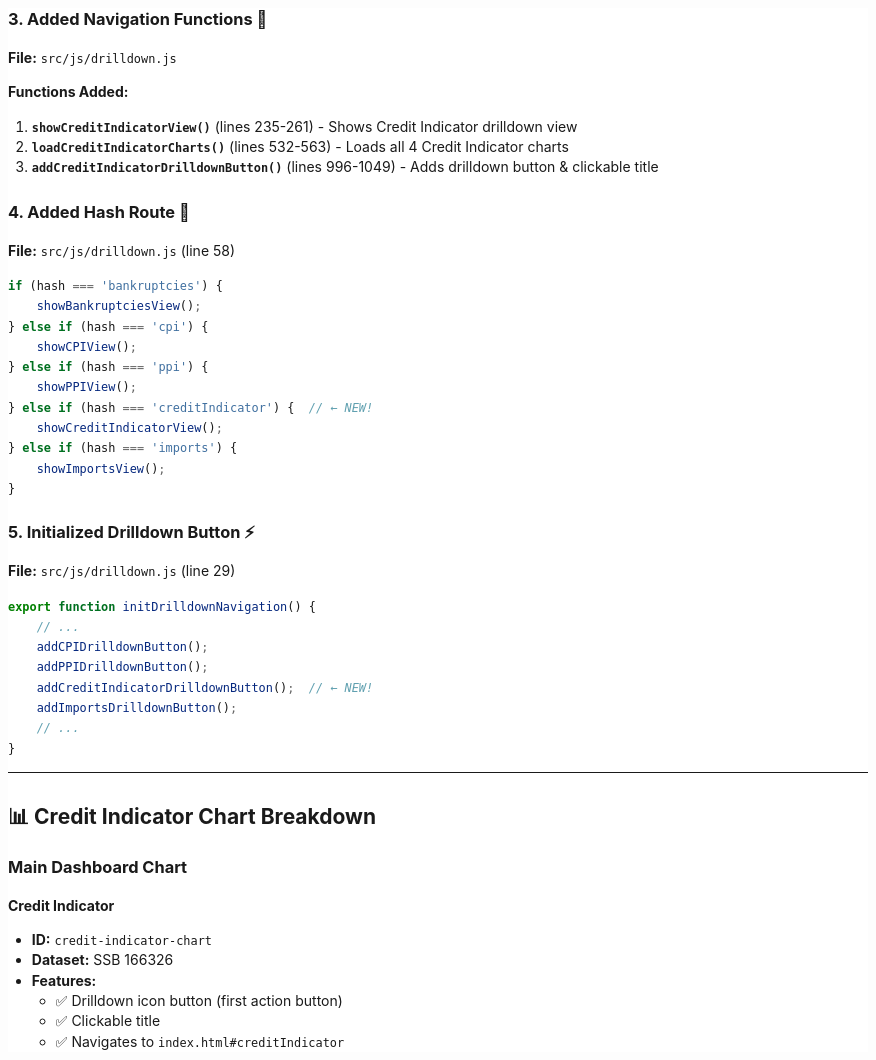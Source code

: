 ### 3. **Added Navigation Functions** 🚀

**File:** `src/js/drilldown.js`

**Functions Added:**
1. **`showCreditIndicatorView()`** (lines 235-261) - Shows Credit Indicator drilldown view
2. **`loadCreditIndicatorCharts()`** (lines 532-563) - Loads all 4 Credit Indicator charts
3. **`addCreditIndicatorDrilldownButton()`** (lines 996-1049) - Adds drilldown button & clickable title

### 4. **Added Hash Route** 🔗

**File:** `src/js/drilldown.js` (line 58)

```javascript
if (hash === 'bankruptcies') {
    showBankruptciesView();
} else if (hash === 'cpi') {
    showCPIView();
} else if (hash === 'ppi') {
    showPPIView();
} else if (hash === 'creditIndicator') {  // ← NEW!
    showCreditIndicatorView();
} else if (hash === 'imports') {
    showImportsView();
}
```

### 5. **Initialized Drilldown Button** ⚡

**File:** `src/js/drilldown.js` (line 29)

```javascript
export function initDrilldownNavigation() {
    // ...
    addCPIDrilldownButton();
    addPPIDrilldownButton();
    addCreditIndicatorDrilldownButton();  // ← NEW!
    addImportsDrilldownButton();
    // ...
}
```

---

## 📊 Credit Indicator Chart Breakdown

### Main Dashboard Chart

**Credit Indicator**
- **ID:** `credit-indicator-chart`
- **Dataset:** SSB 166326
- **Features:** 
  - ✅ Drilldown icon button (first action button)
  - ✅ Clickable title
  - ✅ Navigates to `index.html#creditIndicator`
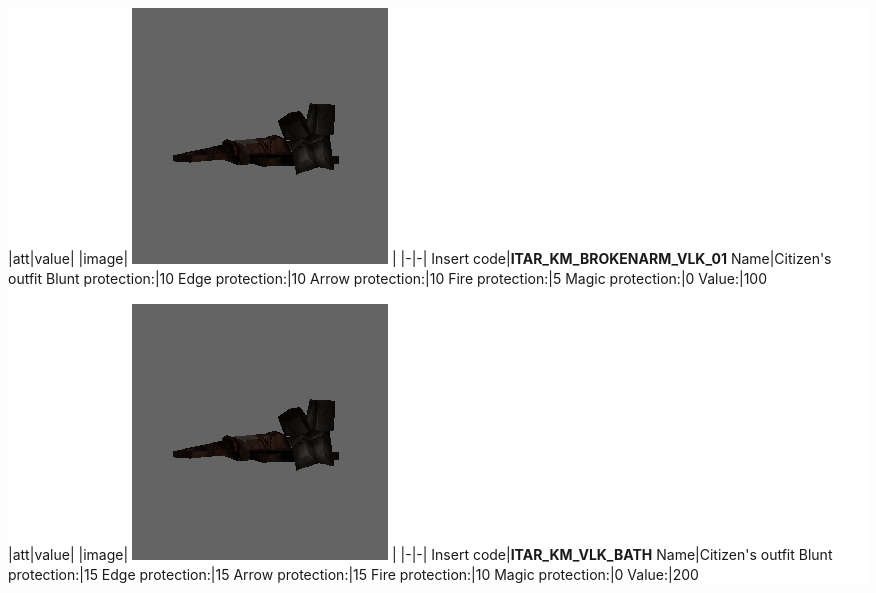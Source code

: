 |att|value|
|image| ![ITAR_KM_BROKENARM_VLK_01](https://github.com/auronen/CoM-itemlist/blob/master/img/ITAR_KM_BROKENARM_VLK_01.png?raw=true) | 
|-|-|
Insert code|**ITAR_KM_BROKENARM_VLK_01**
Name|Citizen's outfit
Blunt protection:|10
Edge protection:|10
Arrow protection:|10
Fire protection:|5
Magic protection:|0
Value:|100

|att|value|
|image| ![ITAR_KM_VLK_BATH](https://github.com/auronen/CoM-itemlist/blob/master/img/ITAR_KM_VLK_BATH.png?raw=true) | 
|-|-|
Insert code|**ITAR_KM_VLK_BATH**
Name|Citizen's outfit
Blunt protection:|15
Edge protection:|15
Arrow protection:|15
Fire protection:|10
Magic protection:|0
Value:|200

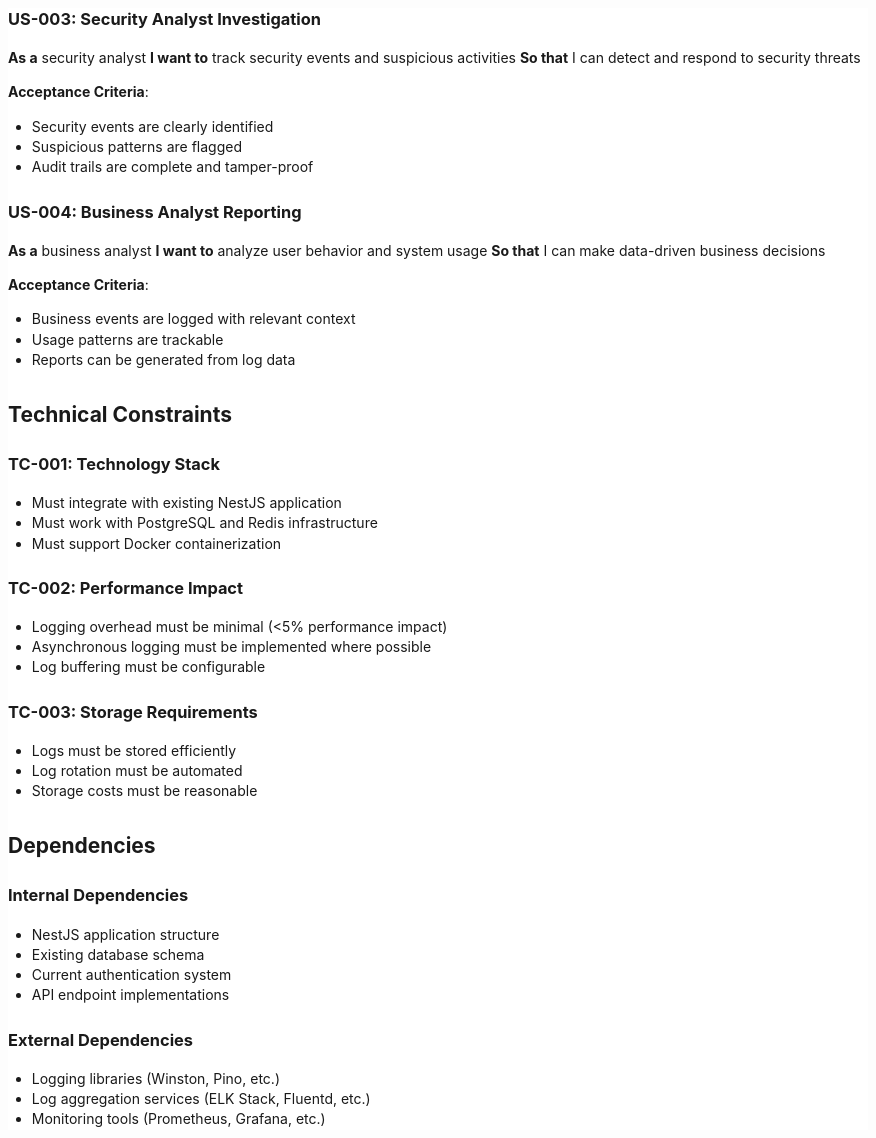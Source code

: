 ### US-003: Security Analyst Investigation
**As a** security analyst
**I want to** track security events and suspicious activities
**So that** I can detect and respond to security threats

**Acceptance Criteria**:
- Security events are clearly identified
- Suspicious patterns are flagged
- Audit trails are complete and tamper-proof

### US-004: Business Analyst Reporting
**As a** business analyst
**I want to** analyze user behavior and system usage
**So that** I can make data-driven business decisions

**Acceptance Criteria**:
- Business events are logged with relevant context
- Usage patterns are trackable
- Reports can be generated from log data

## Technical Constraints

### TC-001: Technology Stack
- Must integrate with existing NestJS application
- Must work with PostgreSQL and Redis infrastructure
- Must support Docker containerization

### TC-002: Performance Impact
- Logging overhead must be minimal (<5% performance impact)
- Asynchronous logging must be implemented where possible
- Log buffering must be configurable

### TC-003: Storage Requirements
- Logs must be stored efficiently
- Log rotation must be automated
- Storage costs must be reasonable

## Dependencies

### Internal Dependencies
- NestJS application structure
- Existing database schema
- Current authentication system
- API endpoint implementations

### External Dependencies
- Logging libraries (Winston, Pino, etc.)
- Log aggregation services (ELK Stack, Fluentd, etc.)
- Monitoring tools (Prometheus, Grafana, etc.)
++++++
An exact copy of the lines from the one with "- Log aggregation" to the final line of the entries is all that the answer should hold.

- Log aggregation services (ELK Stack, Fluentd, etc.)
- Monitoring tools (Prometheus, Grafana, etc.)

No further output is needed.